Aim of the task> In the material below, find each line with the string "theoretical" and copy it.

Source records>
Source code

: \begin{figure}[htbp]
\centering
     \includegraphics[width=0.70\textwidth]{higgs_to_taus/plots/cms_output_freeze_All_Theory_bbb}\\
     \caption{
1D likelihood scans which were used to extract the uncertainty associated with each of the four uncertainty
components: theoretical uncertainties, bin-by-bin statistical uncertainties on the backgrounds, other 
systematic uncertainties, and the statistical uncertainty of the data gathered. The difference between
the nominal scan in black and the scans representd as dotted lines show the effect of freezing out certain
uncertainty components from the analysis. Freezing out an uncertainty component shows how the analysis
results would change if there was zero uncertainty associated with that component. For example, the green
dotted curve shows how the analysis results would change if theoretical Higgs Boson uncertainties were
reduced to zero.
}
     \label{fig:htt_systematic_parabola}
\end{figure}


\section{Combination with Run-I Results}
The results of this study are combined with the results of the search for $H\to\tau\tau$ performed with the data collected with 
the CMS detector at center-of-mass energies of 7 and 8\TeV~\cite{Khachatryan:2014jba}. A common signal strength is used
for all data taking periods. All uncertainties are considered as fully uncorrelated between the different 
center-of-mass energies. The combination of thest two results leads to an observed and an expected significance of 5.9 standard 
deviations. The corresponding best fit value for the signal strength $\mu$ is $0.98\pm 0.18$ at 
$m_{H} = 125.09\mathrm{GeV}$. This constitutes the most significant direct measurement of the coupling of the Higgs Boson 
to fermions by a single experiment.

* * *

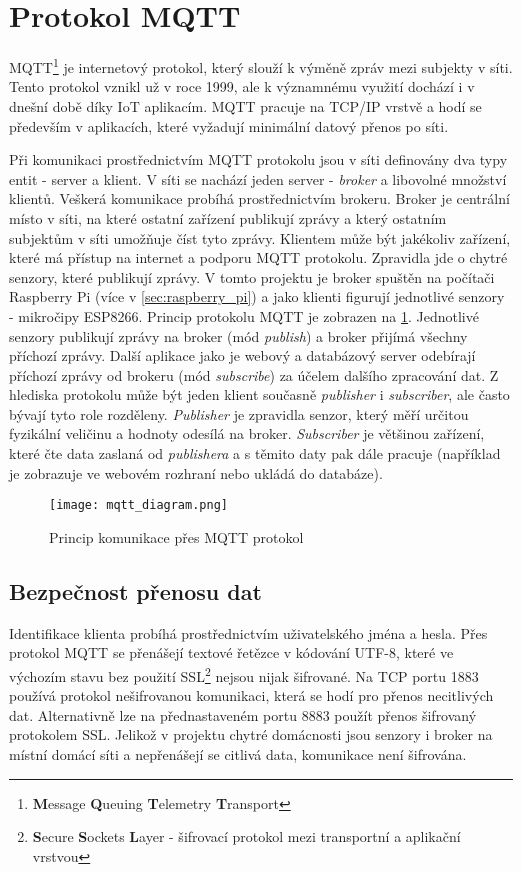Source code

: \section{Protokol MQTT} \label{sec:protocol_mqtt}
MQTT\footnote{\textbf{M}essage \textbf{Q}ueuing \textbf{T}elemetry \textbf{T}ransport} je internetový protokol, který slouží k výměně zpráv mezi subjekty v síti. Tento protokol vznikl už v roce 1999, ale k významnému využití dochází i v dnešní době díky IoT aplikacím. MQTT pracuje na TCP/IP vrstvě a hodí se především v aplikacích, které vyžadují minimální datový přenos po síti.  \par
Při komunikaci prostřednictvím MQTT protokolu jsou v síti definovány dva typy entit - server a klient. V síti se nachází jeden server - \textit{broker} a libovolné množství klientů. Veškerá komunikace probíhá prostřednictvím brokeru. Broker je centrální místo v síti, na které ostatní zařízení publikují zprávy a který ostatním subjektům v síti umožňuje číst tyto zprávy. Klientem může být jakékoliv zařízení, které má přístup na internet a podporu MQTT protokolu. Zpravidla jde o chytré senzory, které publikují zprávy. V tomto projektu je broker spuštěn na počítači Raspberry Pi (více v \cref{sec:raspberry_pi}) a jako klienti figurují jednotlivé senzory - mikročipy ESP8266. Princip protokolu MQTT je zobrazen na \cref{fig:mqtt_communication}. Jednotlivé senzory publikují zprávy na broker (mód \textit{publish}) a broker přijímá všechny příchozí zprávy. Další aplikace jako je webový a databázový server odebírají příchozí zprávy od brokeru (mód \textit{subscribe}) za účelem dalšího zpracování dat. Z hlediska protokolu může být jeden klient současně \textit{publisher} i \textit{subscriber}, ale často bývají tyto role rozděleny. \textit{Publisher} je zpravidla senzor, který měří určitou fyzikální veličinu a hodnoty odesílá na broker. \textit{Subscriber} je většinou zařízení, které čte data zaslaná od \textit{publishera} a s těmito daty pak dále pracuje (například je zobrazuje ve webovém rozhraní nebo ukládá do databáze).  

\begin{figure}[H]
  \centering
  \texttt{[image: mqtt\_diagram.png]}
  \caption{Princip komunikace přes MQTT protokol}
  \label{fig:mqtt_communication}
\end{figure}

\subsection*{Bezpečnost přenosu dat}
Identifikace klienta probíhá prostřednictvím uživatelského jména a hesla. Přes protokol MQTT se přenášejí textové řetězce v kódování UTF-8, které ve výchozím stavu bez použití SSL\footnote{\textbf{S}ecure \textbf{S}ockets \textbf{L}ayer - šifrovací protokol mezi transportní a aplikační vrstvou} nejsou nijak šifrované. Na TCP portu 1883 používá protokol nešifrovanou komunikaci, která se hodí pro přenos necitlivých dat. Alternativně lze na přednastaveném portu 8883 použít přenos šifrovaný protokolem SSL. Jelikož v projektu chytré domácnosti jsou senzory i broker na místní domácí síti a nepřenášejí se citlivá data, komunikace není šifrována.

Solution for this task>
components: theoretical uncertainties, bin-by-bin statistical uncertainties on the backgrounds, other 
dotted curve shows how the analysis results would change if theoretical Higgs Boson uncertainties were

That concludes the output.